本件につきましては、9月6日から始まります、9月市議会定例会に上程されるものですが、それに先がけ教育費の原案決定をお願いするものでございます。
それでは議案書1ページ及び2ページをお開きください。ここでは、全体の歳入・歳出額を記載しております。
今回の補正におきましては、賃金改定に伴う補正、急を要する事業の補正などを行うものです。上段の表、歳入予算につきましては、291万5千円を増額し、下段の表、歳出予算につきましては、3億4千461万5千円を増額するものでございます。また7ページにおいて、3事業につきまして、継続費の設定を行うものでございます。
それでは、歳出予算から説明申し上げます。4ページをご覧ください。
まず、賃金改定に伴う補正でございますが、中央最低賃金審議会、及び大阪地方最低賃金審議会の答申に基づき、大阪府における最低賃金額が引き上げられる見込みでございます。これを踏まえまして、臨時的任用職員の一部職種の賃金額を引き上げることに伴う増額補正を行うものでございます。

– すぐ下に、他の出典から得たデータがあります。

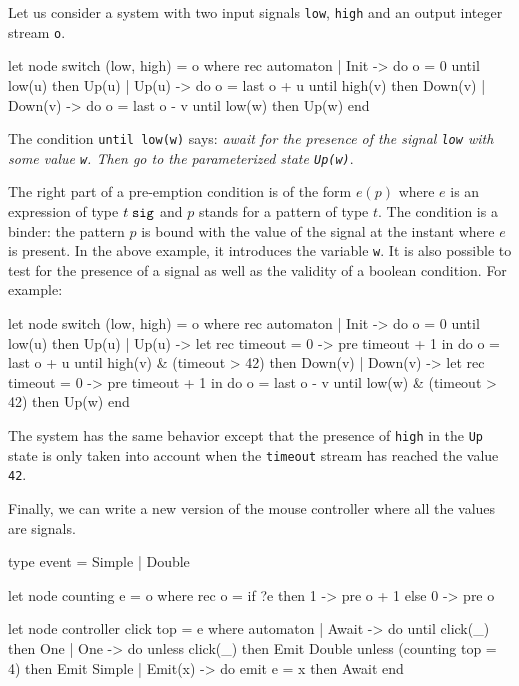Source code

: \documentclass[11pt,titlepage,twoside]{report}
\begin{document}
Let us consider a system with two input signals \verb-low-,
\verb-high- and an output integer stream \verb-o-.

\begin{runverbatim}[withresult]
let node switch (low, high) = o where
  rec automaton
      | Init -> do o = 0 until low(u) then Up(u)
      | Up(u) ->
          do o = last o + u
          until high(v) then Down(v)
      | Down(v) ->
          do o = last o - v
          until low(w) then Up(w)
      end
\end{runverbatim}

The condition \verb-until low(w)- says: {\em await for the presence of
  the signal \verb-low- with some value \verb-w-. Then go to the
  parameterized state \verb-Up(w)-}.

\newcommand{\Signal}[1]{{#1}\;\mbox{\tt sig}}

The right part of a pre-emption condition is of the form $e(p)$ where
$e$ is an expression of type $\Signal{t}$ and $p$ stands for a pattern
of type $t$. The condition is a binder: the pattern $p$ is bound with
the value of the signal at the instant where $e$ is present.  In the
above example, it introduces the variable \verb-w-. It is also
possible to test for the presence of a signal as well as the validity
of a boolean condition. For example:

\begin{runverbatim}[withresult]
let node switch (low, high) = o where
  rec automaton
  | Init -> do o = 0 until low(u) then Up(u)
  | Up(u) ->
      let rec timeout = 0 -> pre timeout + 1 in
      do o = last o + u
      until high(v) & (timeout > 42) then Down(v)
  | Down(v) ->
      let rec timeout = 0 -> pre timeout + 1 in
      do o = last o - v
      until low(w) & (timeout > 42) then Up(w)
  end
\end{runverbatim}
The system has the same behavior except that the presence of
\verb-high- in the \verb-Up- state is only taken into account when the
\verb-timeout- stream has reached the value \verb-42-.

Finally, we can write a new version of the mouse controller where all
the values are signals.

\begin{runverbatim}[withresult]
type event = Simple | Double

let node counting e = o where
  rec o = if ?e then 1 -> pre o + 1 else 0 -> pre o

let node controller click top = e where
  automaton
  | Await ->
     do until click(_) then One
  | One ->
     do unless click(_) then Emit Double
     unless (counting top = 4) then Emit Simple
  | Emit(x) ->
     do emit e = x
     then Await
  end
\end{runverbatim}
\end{document}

4ページ上段の教育総務費・事務局費、教育センター費、下段の小学校費・保健給食費、5ページ上段の中学校費・学校管理費、下段の社会教育費・青少年育成費、図書館費、6ページの文化財保護費のそれぞれにおきまして、臨時賃金を増額補正いたすものでございます。
恐れ入りますが、4ページにお戻りください。
教育総務費・事務局費では、経済的な理由により就学困難と認められる児童の保護者に支給する就学援助費のうち、入学準備金につきまして、これまでは小学1年生の7月に支給しておりましたが、小学校入学前に支給するためのシステム改修や体制整備等を行うため、システム改修費として委託料におきまして260万3千円、新たな申請受付体制として臨時職員を雇用するため、賃金におきまして、賃金改定に伴う補正と合わせまして56万8千円、対応する社会保険料として共済費におきまして2千円の増額を、それぞれ行うものでございます。
関連するものといたしまして、下段の小学校費・教育振興費・扶助費では、小学校の入学準備金につきまして、入学前である今年度の3月中に支給するため、就学奨励扶助費として、1千339万8千円を増額補正いたすものでございます。

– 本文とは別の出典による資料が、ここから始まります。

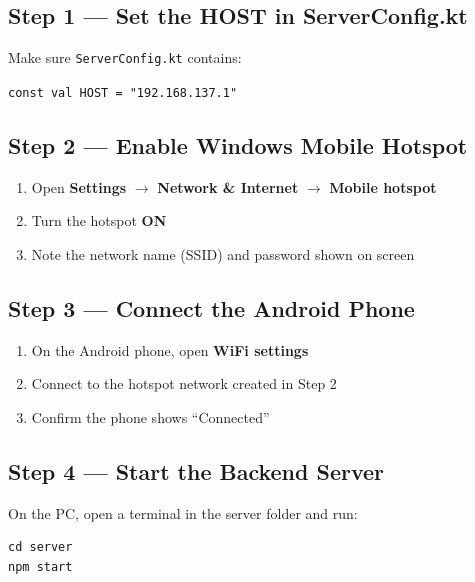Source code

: \documentclass[12pt,a4paper]{article}
\begin{document}
\subsection{Step 1 --- Set the HOST in ServerConfig.kt}

Make sure \texttt{ServerConfig.kt} contains:

\begin{codebox}
\texttt{const val HOST = "192.168.137.1"}
\end{codebox}

\subsection{Step 2 --- Enable Windows Mobile Hotspot}

\begin{enumerate}[leftmargin=1.5cm]
  \item Open \textbf{Settings} $\rightarrow$ \textbf{Network \& Internet} $\rightarrow$
        \textbf{Mobile hotspot}
  \item Turn the hotspot \textbf{ON}
  \item Note the network name (SSID) and password shown on screen
\end{enumerate}

\subsection{Step 3 --- Connect the Android Phone}

\begin{enumerate}[leftmargin=1.5cm]
  \item On the Android phone, open \textbf{WiFi settings}
  \item Connect to the hotspot network created in Step 2
  \item Confirm the phone shows ``Connected''
\end{enumerate}

\subsection{Step 4 --- Start the Backend Server}

On the PC, open a terminal in the server folder and run:

\begin{codebox}
\begin{verbatim}
cd server
npm start
\end{verbatim}
\end{codebox}
\end{document}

上段に戻っていただきまして、教育総務費・研修指導費では、児童生徒の心のケアを行うスクールカウンセラーの緊急派遣につきまして、大阪府北部地震に伴う派遣の増加に対応するため、報償費におきまして247万6千円を増額補正いたすものでございます。
小学校費・学校管理費では、近年の猛暑の影響で熱中症の危険性が増していることから、児童の健康を守り、円滑に授業を実施するため、全小学校の理科室に空調機器を設置する費用として、工事請負費におきまして1億2千万円、備品購入費におきまして2千800万円を、それぞれ増額いたすものでございます。
最下段、小学校費・学校建設費では、5千270万円を増額補正いたすもので、同地震により損傷しました寿栄小学校のプールにつきまして、実施設計を行うため、委託料におきまして1千万円、改築工事等を行うため、工事請負費におきまして4千270万円の増額を、それぞれ行うものでございます。
5ページをご覧ください。
中学校費・学校管理費では、小学校費と同じく、全中学校の理科室に空調機器を設置する費用として、工事請負費におきまして8千500万円、備品購入費におきまして2千700万円を、それぞれ増額いたすものでございます。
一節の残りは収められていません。